Имплицитный диалог, представленный в данном примере производит двоякое впечатление. С одной стороны, реплики персонажей, «спрятанные» в один текст, становятся трудноразличимыми. С другой стороны, автор мастерски решает эту кажущуюся сложность: у каждой героини свой «голос» (так же хорошо слышен и голос автора, иронично замечающего: «О! Нина Лапсердак могла спать спокойно – запасы у Поделковой никогда не кончались»). Одна героиня – Нина – не очень уверенный в себе, застенчивый человек:  улучив момент, звонила Поделковой и выслушивала длинные …истории и все для того, чтобы самой иметь возможность, выбрав момент, сказать хоть два слова о том, что волнует ее. С помощью лексического повтора, избытка междометий создается эффект ее запинающейся речи. Другая героиня – Поделкова – полная противоположность Нины. В ее речевом плане присутствует множество восклицательных предложений, избыток рядов однородных членов, что свидетельствует не только об эмоциональности и словоохотливости героини, но и об ее излишней самоуверенности и беспардонности. Таким образом, в сознании читателя возникают образы двух, казалось бы, совершенно разных, но, по сути, одинаково невротичных женщин, решающих за счет друг друга свои психологические проблемы. При этом симпатии автора, а, вслед за ним, и читателя остаются на стороне Нины, так как именно ее одиночество вызывает его искреннее сочувствие.

В современной художественной прозе неоднородность авторского дискурса может проявляться в разных формах непрямого говорения, когда голос  автора присутствует имплицитно, так  как он отказывается от прямого вмешательства  в ход повествования. Появление  непрямого, или двуголосого (по Бахтину) слова означает, что в речи или мыслях персонажа происходит взаимодействие с чужим словом или мыслью, к которому подключается автор. В современной белорусской прозе преобладает именно такой способ диалогизации повествования, особенно в частотно это выявляется в произведениях Е. Поповой и А. Андреева.
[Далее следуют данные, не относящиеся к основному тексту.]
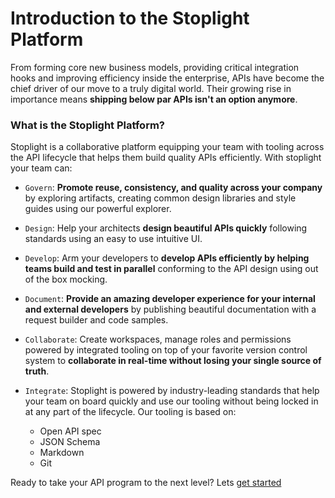 # Introduction to the Stoplight Platform 
		
From forming core new business models, providing critical integration hooks and improving efficiency inside the enterprise, APIs have become the chief driver of our move to a truly digital world. Their growing rise in importance means **shipping below par APIs isn't an option anymore**. 
		
### What is the Stoplight Platform?
		

Stoplight is a collaborative platform equipping your team with tooling across the API lifecycle that helps them build quality APIs efficiently. With stoplight your team can:

- `Govern`: **Promote reuse, consistency, and quality across your company** by exploring artifacts, creating common design libraries and style guides using our powerful explorer. 
		

- `Design`: Help your architects **design beautiful APIs quickly** following standards using an easy to use intuitive UI. 
		

- `Develop`: Arm your developers to **develop APIs efficiently by helping teams build and test in parallel** conforming to the API design using out of the box mocking.
		

- `Document`: **Provide an amazing developer experience for your internal and external developers** by publishing beautiful documentation with a request builder and code samples.
		

- `Collaborate`: Create workspaces, manage roles and permissions powered by integrated tooling on top of your favorite version control system to **collaborate in real-time without losing your single source of truth**. 
		

- `Integrate`: Stoplight is powered by industry-leading standards that help your team on board quickly and use our tooling without being locked in at any part of the lifecycle. Our tooling is based on:
		
  * Open API spec
  * JSON Schema
  * Markdown
  * Git
		

Ready to take your API program to the next level? Lets [get started](1.-setting-up-workspaces/a.creating-a-workspace.md)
Ярким примером данного явления служит следующий фрагмент из романа А. Андреева «Маргинал»:

II. Ричард не стал откладывать месть, вопреки обыкновению. I. Обычно его томагавк настигал убаюканного противника, то есть того, кому Ричард завидовал, в тот момент, когда жертва и думать забыла о поводе, который, к несчастью, неосторожно подала Ричарду своими заметными успехами. На томагавке никогда не бывало обратного адреса (а). Жертва недоумевала: кто, кто этот подлец и кровопийца? И за что? (б). Ричард солидарно хмурил бесцветные жиденькие бровки (в). II. На этот раз Ричард без затей позвонил моей жене…, представился и изложил официальную позицию деканата по поводу недопустимости «безнравственных отношений» профессора и студентки. Женатого профессора, прекрасного семьянина. Всеми уважаемого человека. Он, декан, знаете ли, молчал и терпел. И, поверьте, вы бы так ничего и не узнали, по крайней мере, от него, декана. Но есть, согласитесь, предел всему. Поцелуи в публичном месте – это, поймите правильно, перебор. …
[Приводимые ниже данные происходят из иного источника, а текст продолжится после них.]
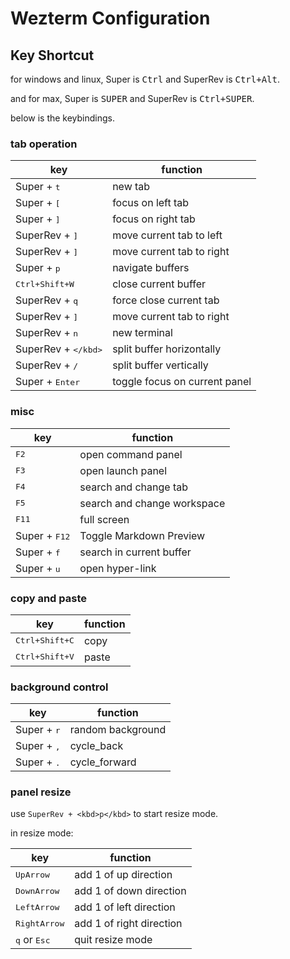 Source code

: # Wezterm Configuration

## Key Shortcut

for windows and linux, Super is <kbd>Ctrl</kbd> and SuperRev is <kbd>Ctrl+Alt</kbd>.

and for max, Super is <kbd>SUPER</kbd> and SuperRev is <kbd>Ctrl+SUPER</kbd>.

below is the keybindings.

### tab operation

| key                      | function                      |
| ------------------------ | ----------------------------- |
| Super + <kbd>t</kbd>     | new tab                       |
| Super + <kbd>[</kbd>     | focus on left tab             |
| Super + <kbd>]</kbd>     | focus on right tab            |
| SuperRev + <kbd>]</kbd>  | move current tab to left      |
| SuperRev + <kbd>]</kbd>  | move current tab to right     |
| Super + <kbd>p</kbd>     | navigate buffers              |
| <kbd>Ctrl+Shift+W</kbd>  | close current buffer          |
| SuperRev + <kbd>q</kbd>  | force close current tab       |
| SuperRev + <kbd>]</kbd>  | move current tab to right     |
| SuperRev + <kbd>n</kbd>  | new terminal                  |
| SuperRev + <kbd>\</kbd>  | split buffer horizontally     |
| SuperRev + <kbd>/</kbd>  | split buffer vertically       |
| Super + <kbd>Enter</kbd> | toggle focus on current panel |

### misc

| key                    | function                    |
| ---------------------- | --------------------------- |
| <kbd>F2</kbd>          | open command panel          |
| <kbd>F3</kbd>          | open launch panel           |
| <kbd>F4</kbd>          | search and change tab       |
| <kbd>F5</kbd>          | search and change workspace |
| <kbd>F11</kbd>         | full screen                 |
| Super + <kbd>F12</kbd> | Toggle Markdown Preview     |
| Super + <kbd>f</kbd>   | search in current buffer    |
| Super + <kbd>u</kbd>   | open hyper-link             |

### copy and paste

| key                     | function |
| ----------------------- | -------- |
| <kbd>Ctrl+Shift+C</kbd> | copy     |
| <kbd>Ctrl+Shift+V</kbd> | paste    |

### background control

| key                  | function          |
| -------------------- | ----------------- |
| Super + <kbd>r</kbd> | random background |
| Super + <kbd>,</kbd> | cycle_back        |
| Super + <kbd>.</kbd> | cycle_forward     |

### panel resize

use `SuperRev + <kbd>p</kbd>` to start resize mode.

in resize mode:

| key                            | function                 |
| ------------------------------ | ------------------------ |
| <kbd>UpArrow</kbd>             | add 1 of up direction    |
| <kbd>DownArrow</kbd>           | add 1 of down direction  |
| <kbd>LeftArrow</kbd>           | add 1 of left direction  |
| <kbd>RightArrow</kbd>          | add 1 of right direction |
| <kbd>q</kbd> or <kbd>Esc</kbd> | quit resize mode         |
III. Принимая во внимание все вышеизложенное, считаю своим долгом сообщить вам…Лучше принять эту весть из уст доброжелателя, согласитесь….Скандал никому не нужен, но все будет зависеть от дальнейшего поведения вашего мужа. Примите уверения в совершеннейшем почтении [10, с.  35–36].

IV. Помню свою первую непроизвольную реакцию, когда жена доложила мне о беседе с деканом. У меня в памяти совсем некстати всплыл дурацкий стишок:

До чего дошла  наука:

На ракете едет сука!

В данном отрывке автор  показывает и одновременно едко высмеивает мелочность человеческой натуры на примере  Ричарда – одного из героев, готового из зависти пойти на любую низость. Несмотря на то, что данный фрагмент состоит из трех абзацев, в нем  содержится четыре лингвистически и  структурно неоднородных смысловых  части. Первая часть (I) включена автором во вторую (на что указывают временные маркеры обычно в первой части и на этот раз – во второй) и, по сути, является отступлением от рассказа, сделанным, по всей вероятности, для того, чтобы акцентировать внимание читателя на личностных особенностях персонажа, которые являются немаловажными для понимания мотивов его дальнейшего поведения. Первая часть представляет собой развернутую метафору, уподобляющую мстительные замыслы Ричарда оружию индейцев – смертоносному томагавку, и саркастически характеризует его как злопамятного и недалекого человека. Необходимо отметить, что эта часть представляет собой непрямой диалог-конфликт между конкретным персонажем (Ричардом) и его абстрактным врагом  (любым неугодным ему в данный момент человеком) и состоит из трех элементов, которые мы условно назовем репликами.  Реплика «а» содержит «томагавк мести», нацеленный на  объект зависти Ричарда (т.е. в свою очередь является ответом на успех соперника), написана от третьего лица, в прошедшем времени; реплика «б» – реакцию «недоумевающей жертвы», состоящую из риторических вопросов (Кто? И за что?), написанную в форме настоящего времени (причем здесь особенно заметен голос автора, поскольку именно он, а не гипотетический соперник гневно называет Ричарда «кровопийцей» и «подлецом»); реплика «в» написана в форме третьего лица и представляет собой финальную часть имплицитного диалога персонажей, заканчивающегося уверенной победой лжи и лицемерия:  Ричард солидарно хмурил бесцветные жиденькие бровки, т.е., совершив акт мести, с тайным удовольствием пожинал ее плоды. Использование существительных с деминутивными суффиксами -еньк-, -к- (жиденькие бровки) из средств описания внешности превращается в едкую метонимию, довершая  характеристику героя как олицетворение уязвленной никчемности, интеллектуального и творческого бессилия.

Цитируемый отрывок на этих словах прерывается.